═════ Task material ═════

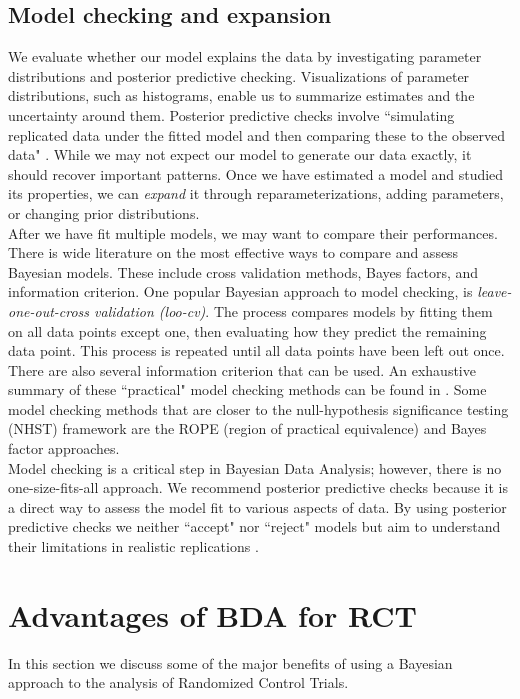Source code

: \documentclass{article}
\begin{document}
\subsection{Model checking and expansion}
We evaluate whether our model explains the data by investigating parameter distributions and posterior predictive checking.  Visualizations of parameter distributions, such as histograms, enable us to summarize estimates and the uncertainty around them.  Posterior predictive checks involve ``simulating replicated data under the fitted model and then comparing these to the observed data" \cite[p. ~158]{gelman2006data}.  While we may not expect our model to generate our data exactly, it should recover important patterns.  Once we have estimated a model and studied its properties, we can \emph{expand} it through reparameterizations, adding parameters, or changing prior distributions. \\
After we have fit multiple models, we may want to compare their performances. There is wide literature on the most effective ways to compare and assess Bayesian models. These include cross validation methods, Bayes factors, and information criterion. One popular Bayesian approach to model checking, is \textit{leave-one-out-cross validation (loo-cv)}. The process compares models by fitting them on all data points except one, then evaluating how they predict the remaining data point. This process is repeated until all data points have been left out once. There are also several information criterion that can be used. An exhaustive summary of these ``practical" model checking methods can be found in . Some model checking methods that are closer to the null-hypothesis significance testing (NHST) framework are the ROPE (region of practical equivalence)\cite{kruschke2014doing} and Bayes factor \cite{rouder2009bayesian} approaches. \\
Model checking is a critical step in Bayesian Data Analysis; however, there is no one-size-fits-all approach.  We recommend posterior predictive checks because it is a direct way to assess the model fit to various aspects of data. By using posterior predictive checks we neither ``accept" nor ``reject" models but aim to understand their limitations in realistic replications \cite{gelman2014bayesian} .

\section{Advantages of BDA for RCT}
In this section we discuss some of the major benefits of using a Bayesian approach to the analysis of Randomized Control Trials.
\end{document}
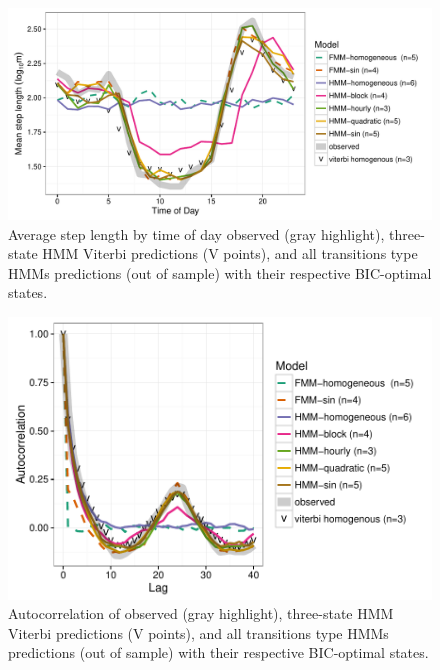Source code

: \documentclass{bmcart}
\begin{document}
\begin{backmatter}
\begin{figure}[h!]
   \includegraphics[width=5in]{figure/avg_step_length_by_time-1}
  \caption{ Average step length by time of day observed (gray highlight), three-state HMM Viterbi predictions (V points), and all transitions type HMMs predictions (out of sample) with their respective BIC-optimal states.}
      \end{figure}
      
\clearpage
      
\begin{figure}[h!]
   \includegraphics[width=5in]{figure/acf_plot-1}
  \caption{ Autocorrelation of observed (gray highlight), three-state HMM Viterbi predictions (V points), and all transitions type HMMs predictions (out of sample) with their respective BIC-optimal states.}
      \end{figure}
      
\clearpage
      

\end{backmatter}
\end{document}
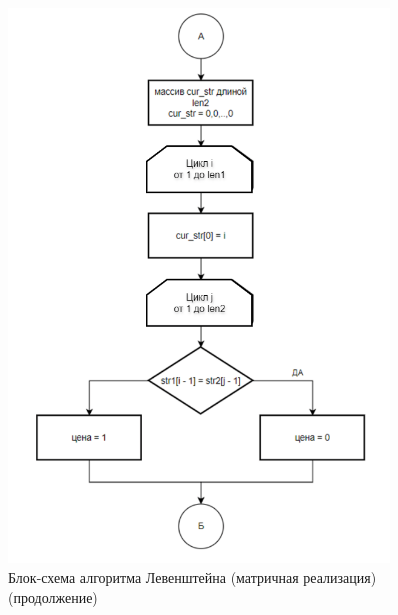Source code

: \begin{figure}[H]
    \centering
    \includegraphics[width=0.9\textwidth]{img/block_1_1_2.png}
    \caption{Блок-схема алгоритма Левенштейна (матричная реализация) (продолжение)}
    \label{fig:block_1_1_2}
\end{figure}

═════

### What is needed
Tally up the lines in the data that hold the word "HMMs". Only the total should be given.

### Expected answer
2